En face, les États-Unis recourent à l’arsenal juridique extraterritorial comme vecteur de puissance. L’exemple cubain est emblématique : sous couvert de sanctions contre la « répression » à Cuba, le décret présidentiel 14404 du 1er mai 2026 impose aux sociétés étrangères de cesser leurs opérations sous peine de graves sanctions économiques et financières, dans la continuité des lois Helms-Burton de 1996 déjà marquées par une forte extraterritorialité.
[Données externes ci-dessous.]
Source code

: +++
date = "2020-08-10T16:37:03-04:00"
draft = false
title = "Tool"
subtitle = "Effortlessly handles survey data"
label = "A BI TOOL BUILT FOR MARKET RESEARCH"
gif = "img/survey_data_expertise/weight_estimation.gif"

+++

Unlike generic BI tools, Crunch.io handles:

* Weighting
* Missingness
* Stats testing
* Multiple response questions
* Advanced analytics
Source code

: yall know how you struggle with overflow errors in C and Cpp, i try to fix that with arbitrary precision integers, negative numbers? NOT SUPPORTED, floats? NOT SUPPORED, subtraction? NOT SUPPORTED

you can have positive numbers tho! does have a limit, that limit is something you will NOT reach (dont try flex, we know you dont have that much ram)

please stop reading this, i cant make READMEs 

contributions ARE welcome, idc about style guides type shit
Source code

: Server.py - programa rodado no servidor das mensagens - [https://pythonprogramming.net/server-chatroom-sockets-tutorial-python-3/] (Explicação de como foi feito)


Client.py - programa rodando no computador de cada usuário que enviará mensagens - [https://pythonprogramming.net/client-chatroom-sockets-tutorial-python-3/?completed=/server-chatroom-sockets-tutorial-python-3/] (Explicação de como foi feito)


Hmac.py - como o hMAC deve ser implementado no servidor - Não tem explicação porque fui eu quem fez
Cette « juridiction longue distance » permet à Washington de pousser Visa et Mastercard à se retirer du marché cubain, coupant un instrument de paiement essentiel à la population, et de forcer de facto des groupes étrangers, comme la canadienne Sherritt, à céder à vil prix des actifs stratégiques à des intérêts américains, avec la bénédiction de l’OFAC. Le droit des sanctions devient alors un outil de prédation économique structurée : interdictions sectorielles (énergie, mines, services financiers), menaces de blacklisting, contrôle des transactions en dollars, qui conduisent transporteurs, hôteliers, groupes de spiritueux européens à se retirer, parfois au bénéfice d’acteurs proches du pouvoir américain. On est au cœur du lawfare : une conflictualité économique avancée, conduite par le droit plutôt que par les armes.

Cette instrumentalisation du droit par les États-Unis se retrouve dans le champ numérique et de l’IA. L’affaire Anthropic illustre la montée d’un contrôle public serré sur les modèles d’IA dits « surpuissants ». Sur la base d’une directive de contrôle des exportations, l’administration américaine ordonne en urgence la coupure de l’accès aux modèles Fable 5 et Mythos 5 pour tout « ressortissant étranger », y compris les employés non américains de la société. Le cas révèle un double mouvement : d’une part, la volonté de limiter la dissémination internationale de capacités d’IA avancées, notamment vers des acteurs liés à la Chine, soupçonnés d’avoir contourné des garde-fous techniques ; d’autre part, l’usage d’un contrôle export/ITAR « nouvelle génération » appliqué non plus seulement au hardware (puces, supercalculateurs) mais aux modèles eux-mêmes, considérés comme biens duals. Là encore, l’extraterritorialité est assumée : une entreprise américaine est sommée d’interrompre l’accès pour des clients et équipes situés en dehors du territoire, sous peine de restrictions drastiques.

 

III – L’Europe prise en étau

Cette stratégie se heurte à un « pouvoir normatif » européen historiquement fort, mais aujourd’hui fragilisé. L’Union européenne s’était imposée par sa capacité à édicter des directives, règlements et normes techniques aux effets parfois extraterritoriaux (à l’instar du RGPD) ; pourtant, le retrait progressif de certains États et entreprises des commissions de normalisation affaiblit ce levier.

Or, les normes ISO, « droit souple » élaboré par des délégations techniques et non par les États, sont précisément l’espace où se joue la compétition avec Pékin et Washington, sur fond de stratégies de propriété intellectuelle, d’orientation de la R&D et de capture de valeur à long terme. À défaut de mobilisation industrielle et juridique coordonnée, l’Europe risque de voir les standards de l’industrie du futur verrouillés par d’autres, avec une extraterritorialité de facto : la règle définie à Pékin ou Washington s’impose à tout acteur qui veut exporter ou intégrer une chaîne de valeur globale.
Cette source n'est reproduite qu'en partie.